- [ABOUT THIS EXERCISE]
Please report each line of the data below that contains "estimate".

[Start of Attachment]

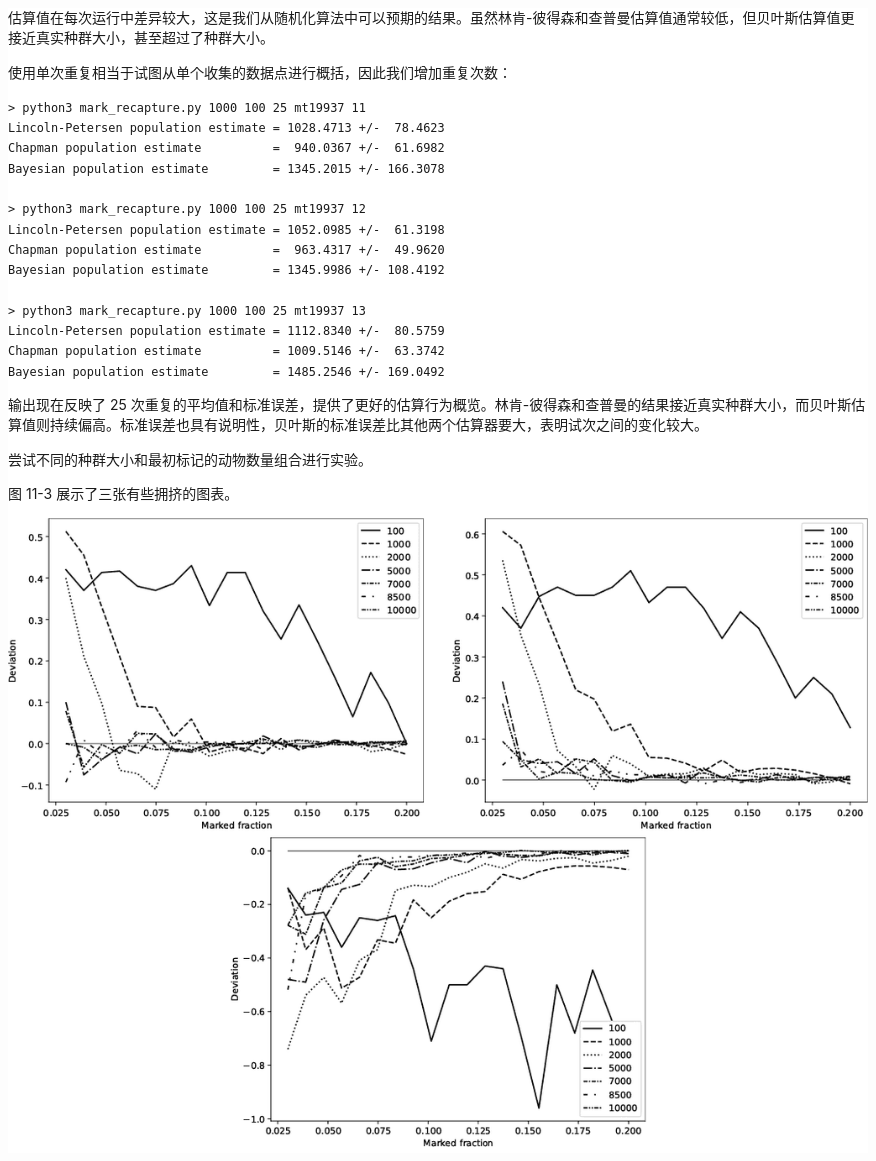 估算值在每次运行中差异较大，这是我们从随机化算法中可以预期的结果。虽然林肯-彼得森和查普曼估算值通常较低，但贝叶斯估算值更接近真实种群大小，甚至超过了种群大小。

使用单次重复相当于试图从单个收集的数据点进行概括，因此我们增加重复次数：

```
> python3 mark_recapture.py 1000 100 25 mt19937 11
Lincoln-Petersen population estimate = 1028.4713 +/-  78.4623
Chapman population estimate          =  940.0367 +/-  61.6982
Bayesian population estimate         = 1345.2015 +/- 166.3078

> python3 mark_recapture.py 1000 100 25 mt19937 12
Lincoln-Petersen population estimate = 1052.0985 +/-  61.3198
Chapman population estimate          =  963.4317 +/-  49.9620
Bayesian population estimate         = 1345.9986 +/- 108.4192

> python3 mark_recapture.py 1000 100 25 mt19937 13
Lincoln-Petersen population estimate = 1112.8340 +/-  80.5759
Chapman population estimate          = 1009.5146 +/-  63.3742
Bayesian population estimate         = 1485.2546 +/- 169.0492
```

输出现在反映了 25 次重复的平均值和标准误差，提供了更好的估算行为概览。林肯-彼得森和查普曼的结果接近真实种群大小，而贝叶斯估算值则持续偏高。标准误差也具有说明性，贝叶斯的标准误差比其他两个估算器要大，表明试次之间的变化较大。

尝试不同的种群大小和最初标记的动物数量组合进行实验。

图 11-3 展示了三张有些拥挤的图表。

![图片](img/11fig03.jpg)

[End of Attachment]

- [COMPLETED EXERCISE]
Lincoln-Petersen population estimate = 1028.4713 +/-  78.4623
Chapman population estimate          =  940.0367 +/-  61.6982
Bayesian population estimate         = 1345.2015 +/- 166.3078
Lincoln-Petersen population estimate = 1052.0985 +/-  61.3198
Chapman population estimate          =  963.4317 +/-  49.9620
Bayesian population estimate         = 1345.9986 +/- 108.4192
Lincoln-Petersen population estimate = 1112.8340 +/-  80.5759
Chapman population estimate          = 1009.5146 +/-  63.3742
Bayesian population estimate         = 1485.2546 +/- 169.0492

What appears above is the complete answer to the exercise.